(Stored data entries)
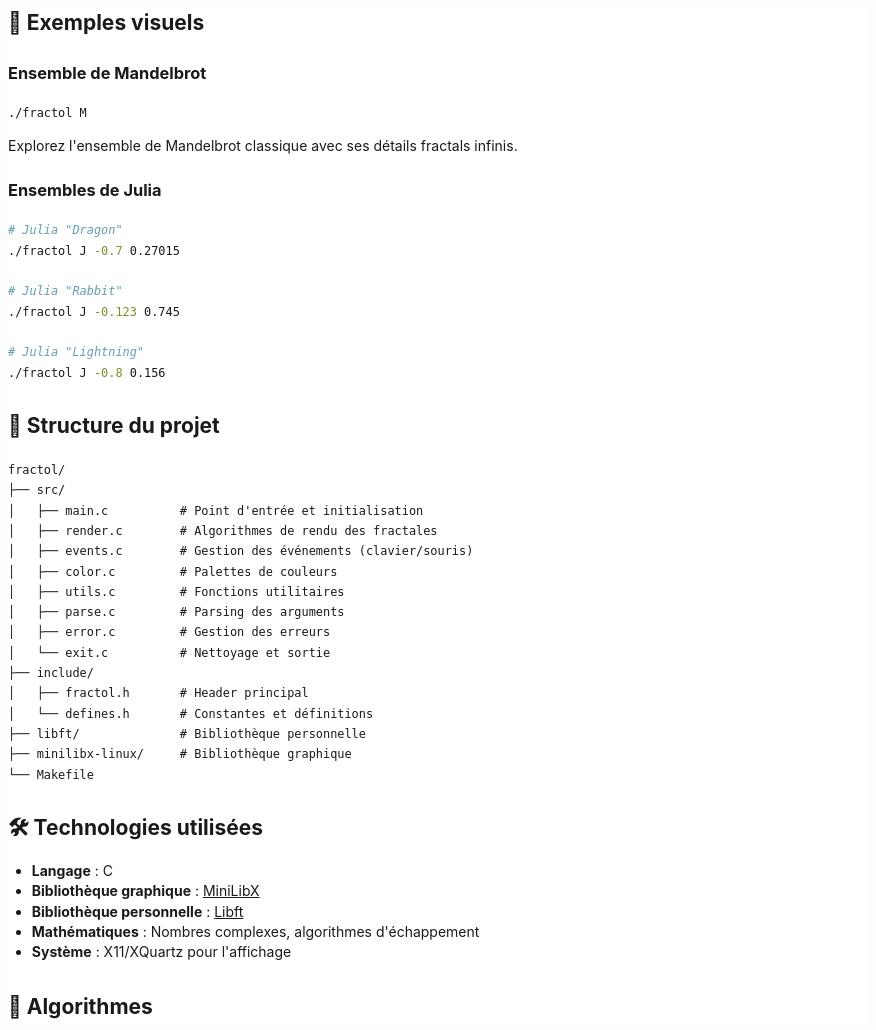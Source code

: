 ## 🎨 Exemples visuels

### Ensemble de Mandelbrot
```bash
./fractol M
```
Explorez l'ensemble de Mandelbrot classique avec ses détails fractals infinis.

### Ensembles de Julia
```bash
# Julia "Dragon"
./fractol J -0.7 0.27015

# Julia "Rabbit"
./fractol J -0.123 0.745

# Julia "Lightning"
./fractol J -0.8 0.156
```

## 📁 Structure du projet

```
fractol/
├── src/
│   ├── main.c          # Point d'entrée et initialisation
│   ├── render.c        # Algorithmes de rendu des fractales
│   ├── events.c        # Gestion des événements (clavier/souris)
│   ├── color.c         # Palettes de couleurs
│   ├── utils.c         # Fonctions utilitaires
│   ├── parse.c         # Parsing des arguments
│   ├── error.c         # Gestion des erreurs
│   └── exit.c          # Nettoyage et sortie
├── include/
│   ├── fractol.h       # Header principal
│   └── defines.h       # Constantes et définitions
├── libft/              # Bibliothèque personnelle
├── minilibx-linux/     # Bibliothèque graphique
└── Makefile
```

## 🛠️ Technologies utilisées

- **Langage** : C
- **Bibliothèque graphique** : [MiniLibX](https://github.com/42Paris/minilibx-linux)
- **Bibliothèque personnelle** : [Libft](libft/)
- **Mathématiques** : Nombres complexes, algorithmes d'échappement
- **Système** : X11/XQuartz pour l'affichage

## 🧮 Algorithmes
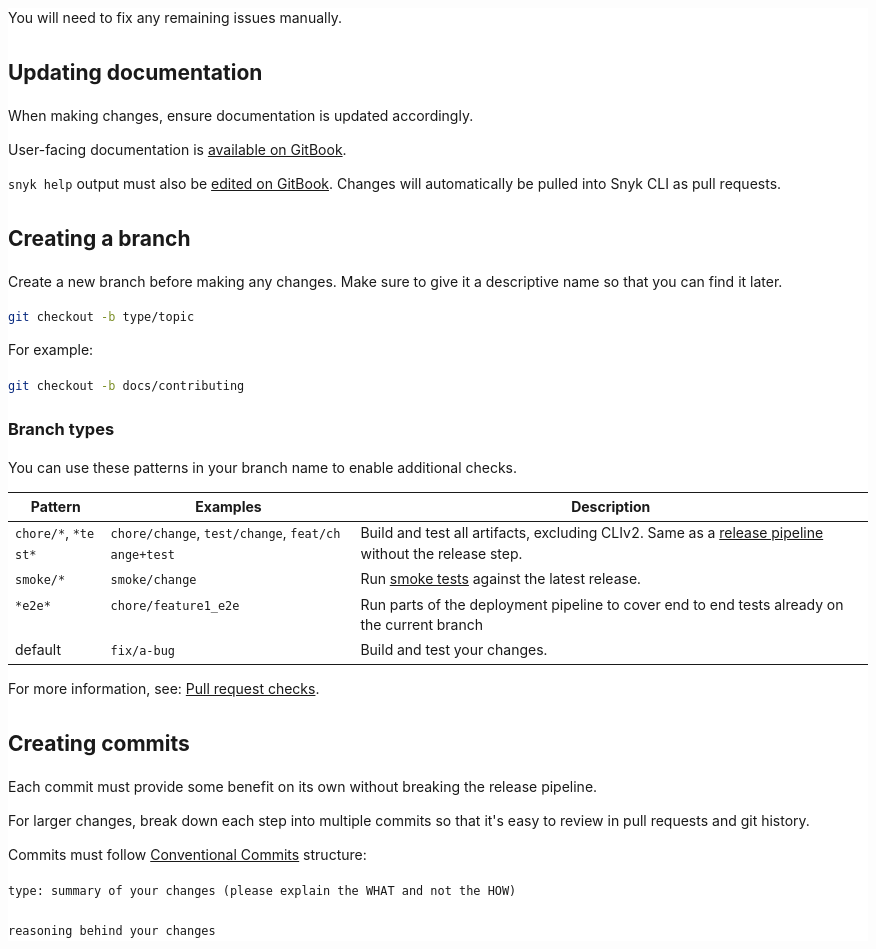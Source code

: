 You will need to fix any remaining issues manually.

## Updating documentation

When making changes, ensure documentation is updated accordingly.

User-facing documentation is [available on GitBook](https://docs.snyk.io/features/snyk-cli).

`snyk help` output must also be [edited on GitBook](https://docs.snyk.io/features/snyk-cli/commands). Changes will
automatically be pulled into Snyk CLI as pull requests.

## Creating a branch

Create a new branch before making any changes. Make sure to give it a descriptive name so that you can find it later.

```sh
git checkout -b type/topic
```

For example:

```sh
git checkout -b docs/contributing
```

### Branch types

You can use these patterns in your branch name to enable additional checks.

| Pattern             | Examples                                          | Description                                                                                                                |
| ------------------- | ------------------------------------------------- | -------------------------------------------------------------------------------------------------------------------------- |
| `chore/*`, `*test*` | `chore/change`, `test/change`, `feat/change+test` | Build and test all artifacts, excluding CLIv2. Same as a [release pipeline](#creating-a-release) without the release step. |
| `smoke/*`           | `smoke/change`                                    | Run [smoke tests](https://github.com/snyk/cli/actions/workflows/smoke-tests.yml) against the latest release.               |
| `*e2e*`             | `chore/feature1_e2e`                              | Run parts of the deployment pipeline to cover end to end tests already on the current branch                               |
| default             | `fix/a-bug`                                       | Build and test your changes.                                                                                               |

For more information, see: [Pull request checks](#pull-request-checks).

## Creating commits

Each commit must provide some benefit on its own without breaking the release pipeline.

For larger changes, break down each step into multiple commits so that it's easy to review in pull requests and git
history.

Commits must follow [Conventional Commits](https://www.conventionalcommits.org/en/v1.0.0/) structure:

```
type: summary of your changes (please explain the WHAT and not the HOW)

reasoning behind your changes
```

WHAT THE TASK REQUIRES -
Find the string "personnelle" in the records, then copy each line where it occurs.

REPLY TO THE EXERCISE -
├── libft/              # Bibliothèque personnelle
- **Bibliothèque personnelle** : [Libft](libft/)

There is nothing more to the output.